Copy Of 'The Scarlet Letter' Can't Believe The Notes High Schooler Writing In Margins

FOX CHAPEL, PA—A mass-market paperback edition of The Scarlet Letter confirmed Wednesday that it simply could not believe the misguided and often completely erroneous notes that local high school sophomore Phoebe Dobson has been writing in its margins.

The copy of Nathaniel Hawthorne’s classic 1850 novel, which explores notions of sin and guilt against the backdrop of Puritan Boston in the 17th century, expressed surprise over the rampant spelling and grammar errors in the 16-year-old’s handwritten comments, as well as her tenuous grasp of its relatively straightforward plot.

“Right from chapter one I could tell this was going to be rough,” said the 192-page book, citing Dobson’s speculation in the margin that in addition to “adulteress,” the scarlet “A” worn by the novel’s main character, Hester Prynne, might stand for “America.” “At that point I thought, ‘Oh, boy, here we go.’ And then she wrote ‘red = success.’ I mean, good lord. How could that even begin to make sense?”

“I should have known something was wrong when she highlighted the entire first page,” the book added, explaining that Dobson had used fluorescent Bic Brite Liners to flag numerous unimportant passages, presumably for future reference. “Maybe she just likes using those markers or something, because the unhighlighted words are pretty much in the minority at this point.”

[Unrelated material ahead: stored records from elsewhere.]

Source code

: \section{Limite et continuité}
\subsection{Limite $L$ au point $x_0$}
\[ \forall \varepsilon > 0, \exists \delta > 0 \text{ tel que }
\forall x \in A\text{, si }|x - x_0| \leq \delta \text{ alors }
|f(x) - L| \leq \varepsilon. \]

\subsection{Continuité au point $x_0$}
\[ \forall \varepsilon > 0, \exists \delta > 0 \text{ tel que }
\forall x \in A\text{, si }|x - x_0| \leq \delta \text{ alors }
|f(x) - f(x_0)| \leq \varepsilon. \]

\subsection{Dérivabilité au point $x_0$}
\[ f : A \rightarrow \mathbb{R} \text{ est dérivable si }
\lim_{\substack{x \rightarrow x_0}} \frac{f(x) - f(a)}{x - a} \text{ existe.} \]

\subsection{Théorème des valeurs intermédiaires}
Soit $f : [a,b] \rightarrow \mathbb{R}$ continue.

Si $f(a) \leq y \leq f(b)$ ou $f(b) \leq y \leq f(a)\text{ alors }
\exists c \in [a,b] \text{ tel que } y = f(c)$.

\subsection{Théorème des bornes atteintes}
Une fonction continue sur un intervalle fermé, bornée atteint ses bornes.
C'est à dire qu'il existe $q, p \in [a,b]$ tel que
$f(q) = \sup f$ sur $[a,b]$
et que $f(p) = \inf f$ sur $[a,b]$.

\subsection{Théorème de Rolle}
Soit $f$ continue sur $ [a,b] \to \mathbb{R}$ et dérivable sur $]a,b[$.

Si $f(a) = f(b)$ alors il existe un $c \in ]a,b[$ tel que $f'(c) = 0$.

Baffled that the young reader for some reason circled the word “cottage” every time she came across it in the text, the used copy of The Scarlet Letter stated that it truly began to doubt Dobson’s reading-comprehension skills when she wrote a note on page 37 suggesting the entire novel might in fact be an allegory for the Civil War.

The book also confirmed that Dobson appeared to believe the novel’s mysterious “Black Man,” a shadowy figure Hawthorne uses to represent evil, was “just some random black guy who keeps showing up.”

“How can you possibly misidentify the chief antagonist in this story? He’s a bitter, hunched-over old man named Chillingworth, for God’s sake,” said the book, adding that the high school student wrongly suspected the father of Prynne’s child to be a peripheral town elder who had appeared only once in the novel’s first 60 pages. “How much more of a tip-off do you need? This stuff is pretty cut and dried.”

Other markings made by Dobson in the book have reportedly included the penciling of the name Adam DePalma (who is not a character in the novel) 86 times inside the back cover, a note mistakenly referring to the author of the book as Hemingway, a doodle of a three-dimensional square, a beverage-condensation ring on the front that has since collected hair and dust, a misspelled query that simply reads “symbalism?” and an application of nail polish to the about-the-author page that was apparently used to compare slightly differing shades of burgundy.

According to the paperback, its hopes for Dobson getting anything at all out of the novel were permanently dashed after she reached a pivotal moment in the story when a celestial “A” appears in the sky during a meteor shower.

“That’s when I knew she had completely checked out,” the book said. “I thought, ‘This is as clear-cut as it gets—she can’t possibly miss this.’ Then she lifts her pencil and I’m getting my hopes up, but what does she do with it? Draws a goddamn flower. Another one. There have been at least a dozen, and she’s only on page 105.”

“I hope she fucking burns me when she’s done,” the book added.